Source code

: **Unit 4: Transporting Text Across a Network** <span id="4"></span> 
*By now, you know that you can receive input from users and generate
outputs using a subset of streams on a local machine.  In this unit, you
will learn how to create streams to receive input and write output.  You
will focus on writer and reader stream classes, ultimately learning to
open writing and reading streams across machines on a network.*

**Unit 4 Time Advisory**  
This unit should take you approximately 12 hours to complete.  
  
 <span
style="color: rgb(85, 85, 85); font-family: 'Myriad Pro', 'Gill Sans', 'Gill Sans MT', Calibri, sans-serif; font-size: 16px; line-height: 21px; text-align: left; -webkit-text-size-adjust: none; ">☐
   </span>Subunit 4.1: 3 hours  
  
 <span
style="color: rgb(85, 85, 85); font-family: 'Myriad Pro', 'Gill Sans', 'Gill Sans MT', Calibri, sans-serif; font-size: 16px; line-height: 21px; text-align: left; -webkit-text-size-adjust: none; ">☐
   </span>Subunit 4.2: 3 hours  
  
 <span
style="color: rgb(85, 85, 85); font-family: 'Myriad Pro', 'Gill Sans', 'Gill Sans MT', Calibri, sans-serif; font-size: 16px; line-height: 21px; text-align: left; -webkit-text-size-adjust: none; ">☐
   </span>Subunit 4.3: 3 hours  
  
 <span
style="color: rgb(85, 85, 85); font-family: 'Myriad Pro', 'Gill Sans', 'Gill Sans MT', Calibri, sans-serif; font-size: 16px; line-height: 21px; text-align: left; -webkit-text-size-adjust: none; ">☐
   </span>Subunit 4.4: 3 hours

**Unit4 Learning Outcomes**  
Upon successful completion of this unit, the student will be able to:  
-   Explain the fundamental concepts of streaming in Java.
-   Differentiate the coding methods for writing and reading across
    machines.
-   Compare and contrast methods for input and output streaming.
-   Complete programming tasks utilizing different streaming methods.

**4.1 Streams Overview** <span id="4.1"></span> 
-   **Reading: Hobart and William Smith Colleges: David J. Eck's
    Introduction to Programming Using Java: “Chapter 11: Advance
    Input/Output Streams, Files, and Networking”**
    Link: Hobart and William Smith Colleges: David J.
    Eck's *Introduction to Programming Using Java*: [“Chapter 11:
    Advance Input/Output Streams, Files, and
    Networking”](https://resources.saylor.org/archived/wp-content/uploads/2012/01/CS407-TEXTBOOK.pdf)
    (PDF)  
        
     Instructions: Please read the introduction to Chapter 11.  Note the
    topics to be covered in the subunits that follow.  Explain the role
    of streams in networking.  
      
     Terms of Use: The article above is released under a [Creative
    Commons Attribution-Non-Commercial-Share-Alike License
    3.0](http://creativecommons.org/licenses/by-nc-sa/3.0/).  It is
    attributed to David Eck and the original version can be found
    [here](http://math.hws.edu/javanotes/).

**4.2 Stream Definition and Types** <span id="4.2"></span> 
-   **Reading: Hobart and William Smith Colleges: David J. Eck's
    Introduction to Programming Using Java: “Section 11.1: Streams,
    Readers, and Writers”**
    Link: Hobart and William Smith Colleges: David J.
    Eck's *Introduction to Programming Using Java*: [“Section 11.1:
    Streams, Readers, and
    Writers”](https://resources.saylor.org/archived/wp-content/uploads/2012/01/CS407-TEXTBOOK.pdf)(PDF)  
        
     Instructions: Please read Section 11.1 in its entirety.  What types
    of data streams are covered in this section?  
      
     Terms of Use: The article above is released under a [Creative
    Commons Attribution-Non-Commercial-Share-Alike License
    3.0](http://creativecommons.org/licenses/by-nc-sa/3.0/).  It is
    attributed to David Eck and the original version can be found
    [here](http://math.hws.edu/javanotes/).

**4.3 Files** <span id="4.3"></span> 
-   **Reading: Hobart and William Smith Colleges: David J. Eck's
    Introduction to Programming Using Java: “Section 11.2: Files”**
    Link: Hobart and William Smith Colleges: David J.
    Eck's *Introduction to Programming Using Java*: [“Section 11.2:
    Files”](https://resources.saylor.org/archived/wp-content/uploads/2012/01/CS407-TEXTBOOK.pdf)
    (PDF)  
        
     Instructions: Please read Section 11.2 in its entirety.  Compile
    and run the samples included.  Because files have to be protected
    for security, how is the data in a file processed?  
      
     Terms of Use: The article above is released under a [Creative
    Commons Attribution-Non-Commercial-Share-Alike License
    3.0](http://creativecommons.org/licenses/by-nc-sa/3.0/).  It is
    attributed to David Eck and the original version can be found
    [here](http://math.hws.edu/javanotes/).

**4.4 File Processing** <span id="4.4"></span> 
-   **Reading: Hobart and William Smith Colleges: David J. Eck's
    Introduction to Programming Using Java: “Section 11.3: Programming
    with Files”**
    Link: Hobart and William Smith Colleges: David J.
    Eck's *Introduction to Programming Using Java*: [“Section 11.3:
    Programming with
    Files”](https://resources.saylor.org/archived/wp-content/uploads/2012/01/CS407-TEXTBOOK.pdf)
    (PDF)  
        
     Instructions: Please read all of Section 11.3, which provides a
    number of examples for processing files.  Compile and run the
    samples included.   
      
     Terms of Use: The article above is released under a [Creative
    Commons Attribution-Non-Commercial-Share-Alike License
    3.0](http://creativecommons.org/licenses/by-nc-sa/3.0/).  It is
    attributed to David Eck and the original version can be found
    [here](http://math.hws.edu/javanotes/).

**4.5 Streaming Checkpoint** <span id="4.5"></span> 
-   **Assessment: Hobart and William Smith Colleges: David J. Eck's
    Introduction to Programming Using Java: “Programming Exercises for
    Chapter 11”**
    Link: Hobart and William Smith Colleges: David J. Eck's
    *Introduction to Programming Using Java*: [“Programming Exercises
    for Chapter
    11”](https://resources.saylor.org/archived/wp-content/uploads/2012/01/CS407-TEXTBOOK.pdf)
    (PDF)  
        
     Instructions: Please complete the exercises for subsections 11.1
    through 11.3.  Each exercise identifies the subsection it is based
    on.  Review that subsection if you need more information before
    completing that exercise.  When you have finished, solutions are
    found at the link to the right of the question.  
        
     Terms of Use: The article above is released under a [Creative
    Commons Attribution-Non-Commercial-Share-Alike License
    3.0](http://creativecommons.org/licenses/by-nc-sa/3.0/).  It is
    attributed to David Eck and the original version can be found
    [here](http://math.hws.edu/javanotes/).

■ ■ ■ ■

Task to carry out> Without omitting anything, output the entries exactly.

Output of the exercise>
Source code

: **Unit 4: Transporting Text Across a Network** <span id="4"></span> 
*By now, you know that you can receive input from users and generate
outputs using a subset of streams on a local machine.  In this unit, you
will learn how to create streams to receive input and write output.  You
will focus on writer and reader stream classes, ultimately learning to
open writing and reading streams across machines on a network.*

**Unit 4 Time Advisory**  
This unit should take you approximately 12 hours to complete.  
  
 <span
style="color: rgb(85, 85, 85); font-family: 'Myriad Pro', 'Gill Sans', 'Gill Sans MT', Calibri, sans-serif; font-size: 16px; line-height: 21px; text-align: left; -webkit-text-size-adjust: none; ">☐
   </span>Subunit 4.1: 3 hours  
  
 <span
style="color: rgb(85, 85, 85); font-family: 'Myriad Pro', 'Gill Sans', 'Gill Sans MT', Calibri, sans-serif; font-size: 16px; line-height: 21px; text-align: left; -webkit-text-size-adjust: none; ">☐
   </span>Subunit 4.2: 3 hours  
  
 <span
style="color: rgb(85, 85, 85); font-family: 'Myriad Pro', 'Gill Sans', 'Gill Sans MT', Calibri, sans-serif; font-size: 16px; line-height: 21px; text-align: left; -webkit-text-size-adjust: none; ">☐
   </span>Subunit 4.3: 3 hours  
  
 <span
style="color: rgb(85, 85, 85); font-family: 'Myriad Pro', 'Gill Sans', 'Gill Sans MT', Calibri, sans-serif; font-size: 16px; line-height: 21px; text-align: left; -webkit-text-size-adjust: none; ">☐
   </span>Subunit 4.4: 3 hours

**Unit4 Learning Outcomes**  
Upon successful completion of this unit, the student will be able to:  
-   Explain the fundamental concepts of streaming in Java.
-   Differentiate the coding methods for writing and reading across
    machines.
-   Compare and contrast methods for input and output streaming.
-   Complete programming tasks utilizing different streaming methods.

**4.1 Streams Overview** <span id="4.1"></span> 
-   **Reading: Hobart and William Smith Colleges: David J. Eck's
    Introduction to Programming Using Java: “Chapter 11: Advance
    Input/Output Streams, Files, and Networking”**
    Link: Hobart and William Smith Colleges: David J.
    Eck's *Introduction to Programming Using Java*: [“Chapter 11:
    Advance Input/Output Streams, Files, and
    Networking”](https://resources.saylor.org/archived/wp-content/uploads/2012/01/CS407-TEXTBOOK.pdf)
    (PDF)  
        
     Instructions: Please read the introduction to Chapter 11.  Note the
    topics to be covered in the subunits that follow.  Explain the role
    of streams in networking.  
      
     Terms of Use: The article above is released under a [Creative
    Commons Attribution-Non-Commercial-Share-Alike License
    3.0](http://creativecommons.org/licenses/by-nc-sa/3.0/).  It is
    attributed to David Eck and the original version can be found
    [here](http://math.hws.edu/javanotes/).

**4.2 Stream Definition and Types** <span id="4.2"></span> 
-   **Reading: Hobart and William Smith Colleges: David J. Eck's
    Introduction to Programming Using Java: “Section 11.1: Streams,
    Readers, and Writers”**
    Link: Hobart and William Smith Colleges: David J.
    Eck's *Introduction to Programming Using Java*: [“Section 11.1:
    Streams, Readers, and
    Writers”](https://resources.saylor.org/archived/wp-content/uploads/2012/01/CS407-TEXTBOOK.pdf)(PDF)  
        
     Instructions: Please read Section 11.1 in its entirety.  What types
    of data streams are covered in this section?  
      
     Terms of Use: The article above is released under a [Creative
    Commons Attribution-Non-Commercial-Share-Alike License
    3.0](http://creativecommons.org/licenses/by-nc-sa/3.0/).  It is
    attributed to David Eck and the original version can be found
    [here](http://math.hws.edu/javanotes/).

**4.3 Files** <span id="4.3"></span> 
-   **Reading: Hobart and William Smith Colleges: David J. Eck's
    Introduction to Programming Using Java: “Section 11.2: Files”**
    Link: Hobart and William Smith Colleges: David J.
    Eck's *Introduction to Programming Using Java*: [“Section 11.2:
    Files”](https://resources.saylor.org/archived/wp-content/uploads/2012/01/CS407-TEXTBOOK.pdf)
    (PDF)  
        
     Instructions: Please read Section 11.2 in its entirety.  Compile
    and run the samples included.  Because files have to be protected
    for security, how is the data in a file processed?  
      
     Terms of Use: The article above is released under a [Creative
    Commons Attribution-Non-Commercial-Share-Alike License
    3.0](http://creativecommons.org/licenses/by-nc-sa/3.0/).  It is
    attributed to David Eck and the original version can be found
    [here](http://math.hws.edu/javanotes/).

**4.4 File Processing** <span id="4.4"></span> 
-   **Reading: Hobart and William Smith Colleges: David J. Eck's
    Introduction to Programming Using Java: “Section 11.3: Programming
    with Files”**
    Link: Hobart and William Smith Colleges: David J.
    Eck's *Introduction to Programming Using Java*: [“Section 11.3:
    Programming with
    Files”](https://resources.saylor.org/archived/wp-content/uploads/2012/01/CS407-TEXTBOOK.pdf)
    (PDF)  
        
     Instructions: Please read all of Section 11.3, which provides a
    number of examples for processing files.  Compile and run the
    samples included.   
      
     Terms of Use: The article above is released under a [Creative
    Commons Attribution-Non-Commercial-Share-Alike License
    3.0](http://creativecommons.org/licenses/by-nc-sa/3.0/).  It is
    attributed to David Eck and the original version can be found
    [here](http://math.hws.edu/javanotes/).

**4.5 Streaming Checkpoint** <span id="4.5"></span> 
-   **Assessment: Hobart and William Smith Colleges: David J. Eck's
    Introduction to Programming Using Java: “Programming Exercises for
    Chapter 11”**
    Link: Hobart and William Smith Colleges: David J. Eck's
    *Introduction to Programming Using Java*: [“Programming Exercises
    for Chapter
    11”](https://resources.saylor.org/archived/wp-content/uploads/2012/01/CS407-TEXTBOOK.pdf)
    (PDF)  
        
     Instructions: Please complete the exercises for subsections 11.1
    through 11.3.  Each exercise identifies the subsection it is based
    on.  Review that subsection if you need more information before
    completing that exercise.  When you have finished, solutions are
    found at the link to the right of the question.  
        
     Terms of Use: The article above is released under a [Creative
    Commons Attribution-Non-Commercial-Share-Alike License
    3.0](http://creativecommons.org/licenses/by-nc-sa/3.0/).  It is
    attributed to David Eck and the original version can be found
    [here](http://math.hws.edu/javanotes/).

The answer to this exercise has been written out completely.